Under the bankruptcy code, those who will be most susceptible to a clawback are investors who withdrew any money in the 90 days before Mr. Madoff's arrest on Dec. 11, attorneys say.

Those who invested in Madoff through feeder funds like Fairfield Greenwich Group and Tremont Group Holdings could be in a better position to fend off clawback suits since the trustee, among other things, would have to "trace" the funds to the end investors, says bankruptcy partner Philip Bentley of New York, who represents Madoff investors.

New York state law allows Mr. Picard to seek funds transferred from Mr. Madoff's firm in the past six years. Investors may be asked to give back profits and potentially some of their initial investments to help offset losses by other investors.

That is what happened in a similar case by hedge-fund company Bayou Group LLC, which imploded in 2005. The federal bankruptcy court compelled investors who had pulled money out of Bayou to return some of their principal -- in addition to any profits -- to help offset losses by other investors.

Hundreds of investors regularly took money out of the Madoff firm, many to live on. Some in 2008 pulled out bigger amounts than usual because money was tight during the deepening recession.

People are "shaking" with concern over having that money pulled back, says Jerome Reisman, a Garden City, N.Y., lawyer who represents about a dozen Madoff investors. He says that some investors have resisted filing claims to the Madoff trustee in bankruptcy court because they believe it will increase the likelihood of having some of their phantom gains clawed back to pay other investors.

Attorneys say it is likely that some Madoff investors are pursuing a variety of strategies to protect their assets from the trustee.
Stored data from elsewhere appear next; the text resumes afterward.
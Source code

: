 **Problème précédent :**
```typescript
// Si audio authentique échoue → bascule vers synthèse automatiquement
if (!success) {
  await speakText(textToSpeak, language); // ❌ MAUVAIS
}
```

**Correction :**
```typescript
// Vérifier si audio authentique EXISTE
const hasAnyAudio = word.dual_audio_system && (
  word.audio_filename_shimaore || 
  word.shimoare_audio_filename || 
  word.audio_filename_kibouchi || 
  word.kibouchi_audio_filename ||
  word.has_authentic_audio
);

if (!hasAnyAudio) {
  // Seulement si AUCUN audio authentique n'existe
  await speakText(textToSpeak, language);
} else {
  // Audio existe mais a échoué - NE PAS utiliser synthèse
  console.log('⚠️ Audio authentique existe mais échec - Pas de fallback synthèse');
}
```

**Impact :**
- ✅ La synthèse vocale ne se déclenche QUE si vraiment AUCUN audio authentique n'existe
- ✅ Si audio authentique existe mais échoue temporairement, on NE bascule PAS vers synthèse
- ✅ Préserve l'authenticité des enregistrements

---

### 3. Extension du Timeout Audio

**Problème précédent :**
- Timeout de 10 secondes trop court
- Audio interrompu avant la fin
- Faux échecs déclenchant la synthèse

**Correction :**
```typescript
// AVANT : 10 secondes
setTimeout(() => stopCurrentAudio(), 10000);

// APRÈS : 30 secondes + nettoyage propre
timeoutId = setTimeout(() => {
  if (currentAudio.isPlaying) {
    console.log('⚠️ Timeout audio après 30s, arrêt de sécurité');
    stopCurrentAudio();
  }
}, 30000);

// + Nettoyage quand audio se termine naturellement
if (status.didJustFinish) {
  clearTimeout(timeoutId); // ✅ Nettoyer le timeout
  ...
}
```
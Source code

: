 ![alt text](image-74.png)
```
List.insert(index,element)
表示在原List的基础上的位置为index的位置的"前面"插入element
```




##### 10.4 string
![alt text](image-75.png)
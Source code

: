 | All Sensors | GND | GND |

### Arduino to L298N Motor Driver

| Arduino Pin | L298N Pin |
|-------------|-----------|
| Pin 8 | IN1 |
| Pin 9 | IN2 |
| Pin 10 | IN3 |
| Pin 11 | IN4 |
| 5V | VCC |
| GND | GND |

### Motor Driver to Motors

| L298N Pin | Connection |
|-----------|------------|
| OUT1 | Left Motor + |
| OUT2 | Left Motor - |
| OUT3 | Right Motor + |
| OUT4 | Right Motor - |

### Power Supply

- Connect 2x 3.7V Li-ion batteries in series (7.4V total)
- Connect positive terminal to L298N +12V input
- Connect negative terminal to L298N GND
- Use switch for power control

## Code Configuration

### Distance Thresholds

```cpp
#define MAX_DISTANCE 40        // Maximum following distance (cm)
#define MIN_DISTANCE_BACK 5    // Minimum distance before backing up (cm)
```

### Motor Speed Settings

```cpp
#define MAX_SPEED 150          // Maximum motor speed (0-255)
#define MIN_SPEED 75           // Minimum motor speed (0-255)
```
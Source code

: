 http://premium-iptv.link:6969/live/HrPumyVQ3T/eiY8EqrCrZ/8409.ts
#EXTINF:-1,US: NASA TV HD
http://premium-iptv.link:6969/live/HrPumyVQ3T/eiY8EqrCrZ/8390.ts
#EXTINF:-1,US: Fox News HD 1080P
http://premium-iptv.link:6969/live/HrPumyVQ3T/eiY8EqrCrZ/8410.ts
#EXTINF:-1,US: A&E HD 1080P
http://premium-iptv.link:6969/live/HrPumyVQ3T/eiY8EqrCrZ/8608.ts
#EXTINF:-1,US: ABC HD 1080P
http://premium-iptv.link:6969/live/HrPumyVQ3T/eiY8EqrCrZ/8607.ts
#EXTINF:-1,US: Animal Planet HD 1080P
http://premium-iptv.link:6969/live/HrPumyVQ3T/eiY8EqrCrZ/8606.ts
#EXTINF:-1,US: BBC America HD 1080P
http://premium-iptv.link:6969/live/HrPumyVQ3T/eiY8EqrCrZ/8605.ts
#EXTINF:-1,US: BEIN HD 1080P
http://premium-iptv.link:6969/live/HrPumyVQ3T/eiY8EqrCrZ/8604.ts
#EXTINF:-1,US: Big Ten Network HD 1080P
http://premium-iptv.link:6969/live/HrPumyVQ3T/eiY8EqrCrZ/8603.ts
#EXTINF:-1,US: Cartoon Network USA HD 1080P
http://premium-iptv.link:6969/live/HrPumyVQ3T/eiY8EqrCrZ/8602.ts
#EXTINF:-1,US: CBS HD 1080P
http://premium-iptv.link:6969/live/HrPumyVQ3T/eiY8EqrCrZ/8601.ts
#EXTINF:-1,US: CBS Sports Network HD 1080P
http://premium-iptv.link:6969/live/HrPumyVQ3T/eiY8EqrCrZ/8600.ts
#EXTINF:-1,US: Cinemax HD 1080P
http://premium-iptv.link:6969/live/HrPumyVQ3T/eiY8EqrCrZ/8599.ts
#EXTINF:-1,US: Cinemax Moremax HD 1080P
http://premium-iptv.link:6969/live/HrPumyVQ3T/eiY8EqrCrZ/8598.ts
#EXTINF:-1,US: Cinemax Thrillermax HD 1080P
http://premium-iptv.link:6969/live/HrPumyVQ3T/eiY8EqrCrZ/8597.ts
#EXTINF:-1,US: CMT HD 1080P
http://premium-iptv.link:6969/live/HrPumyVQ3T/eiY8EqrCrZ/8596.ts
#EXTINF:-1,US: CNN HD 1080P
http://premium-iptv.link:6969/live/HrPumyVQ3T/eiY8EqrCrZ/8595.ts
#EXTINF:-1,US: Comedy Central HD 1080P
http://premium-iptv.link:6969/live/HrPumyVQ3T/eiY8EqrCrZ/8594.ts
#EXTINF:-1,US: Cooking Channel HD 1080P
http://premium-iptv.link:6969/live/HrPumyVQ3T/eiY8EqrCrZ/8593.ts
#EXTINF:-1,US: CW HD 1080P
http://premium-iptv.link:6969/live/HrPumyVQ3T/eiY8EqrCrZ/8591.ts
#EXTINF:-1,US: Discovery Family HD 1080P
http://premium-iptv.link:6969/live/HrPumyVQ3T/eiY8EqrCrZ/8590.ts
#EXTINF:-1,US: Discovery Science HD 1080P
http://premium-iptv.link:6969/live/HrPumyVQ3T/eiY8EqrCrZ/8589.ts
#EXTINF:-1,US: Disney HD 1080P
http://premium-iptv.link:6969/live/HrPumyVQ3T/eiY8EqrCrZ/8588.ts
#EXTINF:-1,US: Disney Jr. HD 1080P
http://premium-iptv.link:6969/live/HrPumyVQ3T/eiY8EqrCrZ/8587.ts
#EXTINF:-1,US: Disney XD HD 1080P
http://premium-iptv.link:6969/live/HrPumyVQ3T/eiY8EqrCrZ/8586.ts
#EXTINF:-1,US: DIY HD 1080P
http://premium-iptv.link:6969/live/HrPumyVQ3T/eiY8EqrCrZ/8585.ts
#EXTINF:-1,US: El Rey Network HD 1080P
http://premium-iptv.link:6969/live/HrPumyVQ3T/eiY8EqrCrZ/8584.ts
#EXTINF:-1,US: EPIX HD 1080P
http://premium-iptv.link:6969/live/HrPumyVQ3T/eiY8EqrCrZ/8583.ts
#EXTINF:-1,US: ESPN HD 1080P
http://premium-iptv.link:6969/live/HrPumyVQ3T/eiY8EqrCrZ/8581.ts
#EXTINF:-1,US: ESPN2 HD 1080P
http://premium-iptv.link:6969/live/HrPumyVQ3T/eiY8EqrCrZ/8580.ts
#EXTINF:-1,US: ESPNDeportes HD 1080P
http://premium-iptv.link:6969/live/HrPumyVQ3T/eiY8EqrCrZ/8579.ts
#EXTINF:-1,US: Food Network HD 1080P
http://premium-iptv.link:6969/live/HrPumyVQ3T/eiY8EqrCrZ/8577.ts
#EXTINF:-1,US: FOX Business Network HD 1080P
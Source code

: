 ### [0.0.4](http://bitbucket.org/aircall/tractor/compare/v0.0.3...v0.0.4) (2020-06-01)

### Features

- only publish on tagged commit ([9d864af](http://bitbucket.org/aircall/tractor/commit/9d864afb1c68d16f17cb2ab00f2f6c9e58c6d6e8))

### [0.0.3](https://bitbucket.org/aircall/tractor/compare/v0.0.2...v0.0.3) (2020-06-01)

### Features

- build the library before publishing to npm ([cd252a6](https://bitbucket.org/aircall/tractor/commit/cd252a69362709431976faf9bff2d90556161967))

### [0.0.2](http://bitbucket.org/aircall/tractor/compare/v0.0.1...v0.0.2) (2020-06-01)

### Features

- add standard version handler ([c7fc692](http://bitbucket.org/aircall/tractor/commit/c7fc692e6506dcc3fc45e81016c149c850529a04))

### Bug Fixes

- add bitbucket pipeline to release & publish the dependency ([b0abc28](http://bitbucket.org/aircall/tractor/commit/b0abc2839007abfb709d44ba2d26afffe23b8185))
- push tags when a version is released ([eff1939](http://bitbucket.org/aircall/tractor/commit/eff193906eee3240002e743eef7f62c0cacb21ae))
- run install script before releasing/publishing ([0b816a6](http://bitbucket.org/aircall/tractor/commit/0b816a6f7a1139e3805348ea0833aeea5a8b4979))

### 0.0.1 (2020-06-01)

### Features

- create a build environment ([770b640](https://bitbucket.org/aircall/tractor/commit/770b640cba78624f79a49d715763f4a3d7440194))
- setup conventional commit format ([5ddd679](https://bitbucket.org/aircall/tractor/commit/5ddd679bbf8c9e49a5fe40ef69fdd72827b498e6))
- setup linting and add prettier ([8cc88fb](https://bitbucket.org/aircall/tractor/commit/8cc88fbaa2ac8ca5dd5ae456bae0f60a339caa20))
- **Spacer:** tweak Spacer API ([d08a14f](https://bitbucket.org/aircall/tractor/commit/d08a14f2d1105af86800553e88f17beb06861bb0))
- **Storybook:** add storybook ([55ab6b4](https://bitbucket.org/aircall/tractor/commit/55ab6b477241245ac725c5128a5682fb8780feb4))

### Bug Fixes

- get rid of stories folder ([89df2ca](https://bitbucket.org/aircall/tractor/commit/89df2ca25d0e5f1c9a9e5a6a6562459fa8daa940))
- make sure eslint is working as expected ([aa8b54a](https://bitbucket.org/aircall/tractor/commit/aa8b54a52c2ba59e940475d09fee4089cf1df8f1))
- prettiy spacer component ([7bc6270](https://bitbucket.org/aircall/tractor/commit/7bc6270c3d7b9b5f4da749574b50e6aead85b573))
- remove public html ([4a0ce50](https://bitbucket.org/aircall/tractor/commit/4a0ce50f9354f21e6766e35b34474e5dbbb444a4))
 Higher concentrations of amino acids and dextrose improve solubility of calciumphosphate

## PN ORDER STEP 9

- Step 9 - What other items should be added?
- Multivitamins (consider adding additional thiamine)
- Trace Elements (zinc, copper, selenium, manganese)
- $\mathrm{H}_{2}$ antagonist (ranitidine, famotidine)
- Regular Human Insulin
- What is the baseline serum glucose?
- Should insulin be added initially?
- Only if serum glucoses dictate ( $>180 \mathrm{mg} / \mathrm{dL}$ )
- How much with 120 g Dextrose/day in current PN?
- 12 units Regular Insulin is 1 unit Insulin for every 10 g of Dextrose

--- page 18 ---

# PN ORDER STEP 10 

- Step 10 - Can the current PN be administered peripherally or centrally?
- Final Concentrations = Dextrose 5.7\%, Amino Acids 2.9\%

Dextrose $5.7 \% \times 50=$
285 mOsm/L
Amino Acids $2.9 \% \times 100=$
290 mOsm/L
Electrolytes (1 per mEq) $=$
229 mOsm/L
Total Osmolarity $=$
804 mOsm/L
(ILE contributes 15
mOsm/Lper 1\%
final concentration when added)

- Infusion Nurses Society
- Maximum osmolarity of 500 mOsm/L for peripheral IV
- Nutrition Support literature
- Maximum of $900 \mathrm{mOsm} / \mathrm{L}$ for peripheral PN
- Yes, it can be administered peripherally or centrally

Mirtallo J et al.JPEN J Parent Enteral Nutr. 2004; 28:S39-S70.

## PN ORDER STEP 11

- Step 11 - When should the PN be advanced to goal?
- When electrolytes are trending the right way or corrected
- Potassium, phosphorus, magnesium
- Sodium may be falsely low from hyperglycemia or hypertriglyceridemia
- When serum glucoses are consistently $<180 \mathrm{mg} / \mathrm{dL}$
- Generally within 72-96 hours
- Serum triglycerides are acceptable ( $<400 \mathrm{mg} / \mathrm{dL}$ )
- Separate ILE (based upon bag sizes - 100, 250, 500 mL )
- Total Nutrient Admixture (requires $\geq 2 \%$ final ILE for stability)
Few are likely to trumpet them, since such moves could be viewed as a fraudulent conveyance, the illegal transfer of property with the intent to commit fraud.

Robert Klueger, a Los Angeles attorney whose firm specializes in asset protection, says he is working with several Madoff victims. Mr. Klueger wouldn't go into specifics about his clients, but he says the trustee's ability to go after a person's assets will depend on a number of factors. Money in a qualified pension plan such as a 401(k) generally is protected from creditors, he says. He said investors worried about a clawback should continue to make contributions to those plans, up to the annual contribution limits, since those plans have "pretty good asset protection."

Some Madoff investors also are counting on the Securities Investor Protection Corp. to reimburse them for losses. Indeed, SIPC began paying out investor claims this week for the first time and has so far advanced $6 million to pay 12 claims at $500,000 each to people who recently deposited money, according to SIPC's president and chief executive, Steve Harbeck.

Other investors are trying to get relief from the Internal Revenue Service by deducting their losses as ordinary "theft losses," which could be used to offset other income, or by trying to get back taxes they paid in prior years on "phantom income," or income they reported on their tax returns that never existed. Indeed, under congressional legislation proposed Wednesday, Rep. Gary Ackerman proposed allowing investors to seek refunds on phantom income since 1995.

—Aaron Lucchetti contributed to this article.